* _Task requirements_
Reply only with how many lines of the listing below hold the word "axios".

* _Information supplied_
::::::::::

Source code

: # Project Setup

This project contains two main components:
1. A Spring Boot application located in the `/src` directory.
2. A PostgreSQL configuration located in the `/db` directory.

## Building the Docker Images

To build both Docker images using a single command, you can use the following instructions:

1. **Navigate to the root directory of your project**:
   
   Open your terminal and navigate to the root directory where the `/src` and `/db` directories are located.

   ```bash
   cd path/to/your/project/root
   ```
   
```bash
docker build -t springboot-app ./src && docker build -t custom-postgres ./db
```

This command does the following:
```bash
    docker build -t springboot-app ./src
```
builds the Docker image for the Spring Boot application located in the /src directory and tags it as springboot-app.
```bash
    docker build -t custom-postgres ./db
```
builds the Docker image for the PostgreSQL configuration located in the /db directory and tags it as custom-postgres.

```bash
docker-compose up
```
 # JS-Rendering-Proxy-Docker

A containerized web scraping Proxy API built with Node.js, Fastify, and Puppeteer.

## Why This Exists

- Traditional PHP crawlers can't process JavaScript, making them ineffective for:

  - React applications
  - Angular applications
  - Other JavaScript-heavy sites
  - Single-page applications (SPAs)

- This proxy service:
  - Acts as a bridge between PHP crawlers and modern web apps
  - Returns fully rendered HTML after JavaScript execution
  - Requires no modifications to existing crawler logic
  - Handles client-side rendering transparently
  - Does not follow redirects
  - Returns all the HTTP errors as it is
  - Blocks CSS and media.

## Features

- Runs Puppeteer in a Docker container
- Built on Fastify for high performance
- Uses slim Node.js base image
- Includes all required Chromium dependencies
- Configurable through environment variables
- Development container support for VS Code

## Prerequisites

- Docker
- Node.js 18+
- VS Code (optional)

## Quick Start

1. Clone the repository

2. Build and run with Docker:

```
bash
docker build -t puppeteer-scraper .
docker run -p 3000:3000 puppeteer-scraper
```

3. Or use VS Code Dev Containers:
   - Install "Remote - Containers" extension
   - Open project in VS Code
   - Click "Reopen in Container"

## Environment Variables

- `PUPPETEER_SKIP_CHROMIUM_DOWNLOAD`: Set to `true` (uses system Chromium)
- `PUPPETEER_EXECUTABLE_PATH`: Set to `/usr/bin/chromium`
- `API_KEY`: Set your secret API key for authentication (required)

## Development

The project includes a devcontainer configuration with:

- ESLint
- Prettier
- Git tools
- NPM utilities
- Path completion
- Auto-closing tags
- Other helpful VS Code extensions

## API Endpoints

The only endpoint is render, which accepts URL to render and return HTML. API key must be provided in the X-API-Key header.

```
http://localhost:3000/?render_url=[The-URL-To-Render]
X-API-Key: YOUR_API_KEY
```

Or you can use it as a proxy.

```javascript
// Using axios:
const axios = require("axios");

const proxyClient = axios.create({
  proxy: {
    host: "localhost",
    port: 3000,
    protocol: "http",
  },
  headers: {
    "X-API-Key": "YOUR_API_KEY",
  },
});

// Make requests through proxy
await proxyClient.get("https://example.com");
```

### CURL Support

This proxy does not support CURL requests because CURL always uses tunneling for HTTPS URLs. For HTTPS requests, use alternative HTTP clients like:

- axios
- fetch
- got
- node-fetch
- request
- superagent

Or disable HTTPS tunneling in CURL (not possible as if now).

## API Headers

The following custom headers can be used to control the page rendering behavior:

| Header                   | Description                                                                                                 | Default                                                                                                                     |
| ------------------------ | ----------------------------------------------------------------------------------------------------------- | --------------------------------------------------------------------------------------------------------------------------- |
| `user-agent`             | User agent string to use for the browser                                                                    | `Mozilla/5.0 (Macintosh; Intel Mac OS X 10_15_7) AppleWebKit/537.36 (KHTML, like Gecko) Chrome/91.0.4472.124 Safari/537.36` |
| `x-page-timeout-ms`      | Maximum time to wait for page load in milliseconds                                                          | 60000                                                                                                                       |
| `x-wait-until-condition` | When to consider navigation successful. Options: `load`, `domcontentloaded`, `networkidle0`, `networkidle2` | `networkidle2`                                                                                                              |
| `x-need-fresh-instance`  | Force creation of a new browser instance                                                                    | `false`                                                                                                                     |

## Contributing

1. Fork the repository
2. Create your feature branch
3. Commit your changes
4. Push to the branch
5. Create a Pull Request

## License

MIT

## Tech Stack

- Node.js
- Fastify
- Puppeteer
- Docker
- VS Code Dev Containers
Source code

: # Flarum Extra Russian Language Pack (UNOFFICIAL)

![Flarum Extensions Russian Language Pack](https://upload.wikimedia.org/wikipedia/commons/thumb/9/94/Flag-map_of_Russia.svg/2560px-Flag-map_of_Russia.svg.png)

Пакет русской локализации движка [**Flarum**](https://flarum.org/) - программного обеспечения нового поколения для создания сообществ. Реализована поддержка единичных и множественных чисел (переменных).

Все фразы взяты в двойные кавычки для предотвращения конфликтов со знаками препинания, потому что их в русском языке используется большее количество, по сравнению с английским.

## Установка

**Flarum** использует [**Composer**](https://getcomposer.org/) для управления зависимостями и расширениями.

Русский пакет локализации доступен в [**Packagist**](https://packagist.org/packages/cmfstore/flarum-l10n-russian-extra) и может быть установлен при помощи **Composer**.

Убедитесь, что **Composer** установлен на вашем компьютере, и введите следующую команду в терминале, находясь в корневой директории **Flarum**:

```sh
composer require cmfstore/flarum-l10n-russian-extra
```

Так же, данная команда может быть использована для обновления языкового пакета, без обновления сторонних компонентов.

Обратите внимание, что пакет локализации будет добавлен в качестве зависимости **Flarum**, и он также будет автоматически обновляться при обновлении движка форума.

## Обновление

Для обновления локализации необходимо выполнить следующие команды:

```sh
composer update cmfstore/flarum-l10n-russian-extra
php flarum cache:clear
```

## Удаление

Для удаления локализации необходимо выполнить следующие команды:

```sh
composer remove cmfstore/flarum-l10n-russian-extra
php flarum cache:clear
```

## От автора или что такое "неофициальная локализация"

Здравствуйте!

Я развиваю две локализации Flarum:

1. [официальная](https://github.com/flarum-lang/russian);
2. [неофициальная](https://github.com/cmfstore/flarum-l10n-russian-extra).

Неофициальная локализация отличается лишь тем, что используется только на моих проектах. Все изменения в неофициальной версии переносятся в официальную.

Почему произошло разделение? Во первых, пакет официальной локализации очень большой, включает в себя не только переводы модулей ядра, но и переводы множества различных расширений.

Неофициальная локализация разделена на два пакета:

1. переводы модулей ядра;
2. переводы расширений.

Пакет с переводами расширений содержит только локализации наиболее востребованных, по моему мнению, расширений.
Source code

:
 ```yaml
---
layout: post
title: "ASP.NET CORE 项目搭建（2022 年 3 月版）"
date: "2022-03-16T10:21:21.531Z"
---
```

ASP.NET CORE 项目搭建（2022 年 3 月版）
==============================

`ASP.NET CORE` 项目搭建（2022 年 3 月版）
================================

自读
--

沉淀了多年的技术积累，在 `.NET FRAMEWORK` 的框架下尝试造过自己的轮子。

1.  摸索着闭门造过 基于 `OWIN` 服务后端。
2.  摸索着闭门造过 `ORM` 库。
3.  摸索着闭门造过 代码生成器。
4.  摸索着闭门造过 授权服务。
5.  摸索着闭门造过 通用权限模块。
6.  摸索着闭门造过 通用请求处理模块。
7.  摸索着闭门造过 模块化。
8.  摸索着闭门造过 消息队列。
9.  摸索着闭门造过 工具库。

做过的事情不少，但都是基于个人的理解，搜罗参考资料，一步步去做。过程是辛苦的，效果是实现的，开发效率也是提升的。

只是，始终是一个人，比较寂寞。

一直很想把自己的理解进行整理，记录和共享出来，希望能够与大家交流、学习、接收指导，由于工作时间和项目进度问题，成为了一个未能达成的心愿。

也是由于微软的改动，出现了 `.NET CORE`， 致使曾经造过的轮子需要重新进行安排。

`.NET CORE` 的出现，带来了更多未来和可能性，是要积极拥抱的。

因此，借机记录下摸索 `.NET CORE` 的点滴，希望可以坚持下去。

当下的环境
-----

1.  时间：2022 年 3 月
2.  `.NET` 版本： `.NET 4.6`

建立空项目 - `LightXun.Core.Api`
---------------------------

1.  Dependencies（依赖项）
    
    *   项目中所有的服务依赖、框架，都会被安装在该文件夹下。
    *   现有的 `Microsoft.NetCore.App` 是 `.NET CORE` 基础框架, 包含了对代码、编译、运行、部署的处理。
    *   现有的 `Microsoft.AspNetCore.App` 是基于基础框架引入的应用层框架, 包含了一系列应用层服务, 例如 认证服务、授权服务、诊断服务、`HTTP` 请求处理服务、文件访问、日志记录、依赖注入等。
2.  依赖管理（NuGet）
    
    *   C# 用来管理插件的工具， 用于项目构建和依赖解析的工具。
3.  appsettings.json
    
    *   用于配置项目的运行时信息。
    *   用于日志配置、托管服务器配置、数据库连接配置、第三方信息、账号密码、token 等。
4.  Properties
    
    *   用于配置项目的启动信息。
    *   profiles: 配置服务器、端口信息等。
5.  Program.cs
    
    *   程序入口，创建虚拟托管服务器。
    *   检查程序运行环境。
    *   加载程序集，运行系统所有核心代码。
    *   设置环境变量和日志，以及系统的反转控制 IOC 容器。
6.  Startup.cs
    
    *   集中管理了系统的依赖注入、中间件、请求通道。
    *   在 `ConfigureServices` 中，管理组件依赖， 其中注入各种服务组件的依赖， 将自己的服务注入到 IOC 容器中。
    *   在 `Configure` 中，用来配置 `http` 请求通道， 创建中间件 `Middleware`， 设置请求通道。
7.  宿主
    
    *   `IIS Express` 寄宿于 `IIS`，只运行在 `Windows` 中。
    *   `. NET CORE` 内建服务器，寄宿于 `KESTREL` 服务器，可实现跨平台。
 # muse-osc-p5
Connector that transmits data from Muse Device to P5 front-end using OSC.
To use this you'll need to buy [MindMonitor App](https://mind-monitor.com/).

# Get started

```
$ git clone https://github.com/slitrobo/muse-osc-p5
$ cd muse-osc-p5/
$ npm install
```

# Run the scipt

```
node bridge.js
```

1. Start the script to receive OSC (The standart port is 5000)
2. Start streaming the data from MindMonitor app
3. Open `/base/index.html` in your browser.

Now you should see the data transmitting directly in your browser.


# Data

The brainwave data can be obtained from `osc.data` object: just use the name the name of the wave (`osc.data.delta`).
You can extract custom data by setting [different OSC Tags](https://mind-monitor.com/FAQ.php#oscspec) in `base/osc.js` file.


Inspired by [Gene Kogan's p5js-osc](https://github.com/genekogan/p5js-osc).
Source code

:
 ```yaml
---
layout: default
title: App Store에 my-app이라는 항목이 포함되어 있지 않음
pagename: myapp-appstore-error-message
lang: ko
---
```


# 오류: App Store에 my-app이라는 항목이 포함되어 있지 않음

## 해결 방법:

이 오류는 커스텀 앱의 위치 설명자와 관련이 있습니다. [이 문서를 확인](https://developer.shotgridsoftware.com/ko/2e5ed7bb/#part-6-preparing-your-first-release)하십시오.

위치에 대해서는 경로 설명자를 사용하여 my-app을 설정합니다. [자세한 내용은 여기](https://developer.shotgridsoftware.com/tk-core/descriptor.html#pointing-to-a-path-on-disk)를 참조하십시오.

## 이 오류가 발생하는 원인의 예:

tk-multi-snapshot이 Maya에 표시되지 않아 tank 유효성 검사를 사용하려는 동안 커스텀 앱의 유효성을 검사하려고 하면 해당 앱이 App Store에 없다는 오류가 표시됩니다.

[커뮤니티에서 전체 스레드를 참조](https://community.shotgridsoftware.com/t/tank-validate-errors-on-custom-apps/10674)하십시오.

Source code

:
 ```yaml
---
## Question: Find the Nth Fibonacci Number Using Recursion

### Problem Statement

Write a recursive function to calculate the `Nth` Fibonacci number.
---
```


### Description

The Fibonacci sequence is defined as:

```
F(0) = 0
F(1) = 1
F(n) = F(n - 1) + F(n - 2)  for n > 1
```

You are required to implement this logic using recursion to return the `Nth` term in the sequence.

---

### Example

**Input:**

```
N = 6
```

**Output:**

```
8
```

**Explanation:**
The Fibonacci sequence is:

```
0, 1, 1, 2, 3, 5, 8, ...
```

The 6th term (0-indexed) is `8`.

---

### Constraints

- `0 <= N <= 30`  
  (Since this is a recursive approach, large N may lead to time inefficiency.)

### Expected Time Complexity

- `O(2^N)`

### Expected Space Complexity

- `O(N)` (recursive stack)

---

::::::::::

* _Output_
4